The abuse of the scriptures about "
God is too big for the heavens and the earth, let alone a body (1 Kings 8:27)" deserves special derision. Morg uses this and several other verses, all ripped from context. Let's do what Morg hates, and actually read the verse:
27 "But will God really dwell on earth? The heavens, even the highest heaven, cannot contain you. How much less this temple I have built!"


Well, the word 'contain' does not mean there are more jelly beans being poured out of a bag than the jar can contain. It means he cannot be restrained or kept in any certain place. So instead of being an observation that God cannot fit into the existence he has created, it is an invitation to come visit the temple.
1 Kings 8:28-29 Yet give attention to your servant's prayer and his plea for mercy, O LORD my God. Hear the cry and the prayer that your servant is praying in your presence this day.
May your eyes be open toward this temple night and day, this place of which you said, 'My Name shall be there,' so that you will hear the prayer your servant prays toward this place.

We know this from the text: Turns out he is in heaven, which according to Morg cannot contain him, is where he actually "dwells", as Solomon relates in the very next verse:
1King 8:30 Hear the supplication of your servant and of your people Israel when they pray toward this place. Hear from heaven, your dwelling place, and when you hear, forgive.

Seven more times in 1Kings 8 Solomon notes that Heaven is God's dwelling place: verses 32, 34, 36, 39, 43, 45, 49. If Solomon meant what Morg spews forth, it is not discernible from the text. The Greek Old Testament, the Septuagint, translates the word 'contain' as arkeo, meaning "be enough, sufficient, adequate", and cites 2 Cor 12:9, Mt 25:9, John 6:7 and John 14:8. Look these verses up. Also look up 1 Kings 8:64. The word "receive" is the same Hebrew word kuwl. See Brown, Driver, Briggs or even Strongs Hebrew Dictionary. It means to restrain or hold in. This gives a great deal of insight into the text. Use that as an alternate translation. The Temple cannot "hold in" or "restrain" God, since even the heavens cannot hold him in or restrain him.

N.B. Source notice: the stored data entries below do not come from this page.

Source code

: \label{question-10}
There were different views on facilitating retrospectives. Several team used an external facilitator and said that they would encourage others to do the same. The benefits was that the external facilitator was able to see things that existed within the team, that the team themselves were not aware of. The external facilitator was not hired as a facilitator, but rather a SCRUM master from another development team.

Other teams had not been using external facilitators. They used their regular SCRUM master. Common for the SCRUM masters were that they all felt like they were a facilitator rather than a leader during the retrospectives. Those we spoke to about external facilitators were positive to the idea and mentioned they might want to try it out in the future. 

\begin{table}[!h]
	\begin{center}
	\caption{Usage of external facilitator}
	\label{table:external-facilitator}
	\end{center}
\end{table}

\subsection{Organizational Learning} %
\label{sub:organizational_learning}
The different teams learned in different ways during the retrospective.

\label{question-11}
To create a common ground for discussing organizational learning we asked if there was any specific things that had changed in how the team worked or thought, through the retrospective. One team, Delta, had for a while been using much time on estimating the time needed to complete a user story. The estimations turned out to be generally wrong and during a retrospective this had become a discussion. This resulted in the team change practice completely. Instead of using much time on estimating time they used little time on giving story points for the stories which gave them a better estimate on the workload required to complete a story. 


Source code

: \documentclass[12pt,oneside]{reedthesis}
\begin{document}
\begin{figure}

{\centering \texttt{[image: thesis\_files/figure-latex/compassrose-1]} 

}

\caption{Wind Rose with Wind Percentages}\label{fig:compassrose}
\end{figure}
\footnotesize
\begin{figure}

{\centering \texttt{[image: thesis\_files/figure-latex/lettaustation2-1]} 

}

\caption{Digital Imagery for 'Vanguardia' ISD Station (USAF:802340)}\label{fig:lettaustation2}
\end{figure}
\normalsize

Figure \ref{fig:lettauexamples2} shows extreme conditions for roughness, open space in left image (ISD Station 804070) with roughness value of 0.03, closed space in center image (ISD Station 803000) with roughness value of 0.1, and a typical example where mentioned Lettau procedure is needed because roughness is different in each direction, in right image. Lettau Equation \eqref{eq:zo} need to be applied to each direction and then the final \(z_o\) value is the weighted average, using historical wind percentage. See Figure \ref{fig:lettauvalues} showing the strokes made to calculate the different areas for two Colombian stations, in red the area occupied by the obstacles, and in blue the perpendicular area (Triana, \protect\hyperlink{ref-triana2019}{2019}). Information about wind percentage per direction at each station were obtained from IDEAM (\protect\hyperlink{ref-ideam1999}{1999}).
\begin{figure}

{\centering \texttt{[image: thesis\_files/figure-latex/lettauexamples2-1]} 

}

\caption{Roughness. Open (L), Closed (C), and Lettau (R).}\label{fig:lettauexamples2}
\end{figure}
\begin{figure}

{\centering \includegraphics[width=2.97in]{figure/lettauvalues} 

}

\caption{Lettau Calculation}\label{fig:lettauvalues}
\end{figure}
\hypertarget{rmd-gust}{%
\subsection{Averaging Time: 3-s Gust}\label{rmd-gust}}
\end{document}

The idea of God being transcendently too vast to be contained in heaven or the Temple, or a body, is not anywhere in the text.

Since Morg phrases his assertion as
" if the Bible affirms that God is too big for the heavens and the earth, let alone a body (1 Kings 8:27)", we have now presented clear evidence to discard the assertion, at least based on this 'evidence'. It is false. I am assuming this was his best shot, since it is the only one he lists. It fails upon review. Very poor scholarship with a single point: Refute the Mormon position. Who cares if it is valid. Again, this is why most Mormons ignore anti-Mormons. They either don't know spit about the Mormons, or they don't know spit about the scriptures.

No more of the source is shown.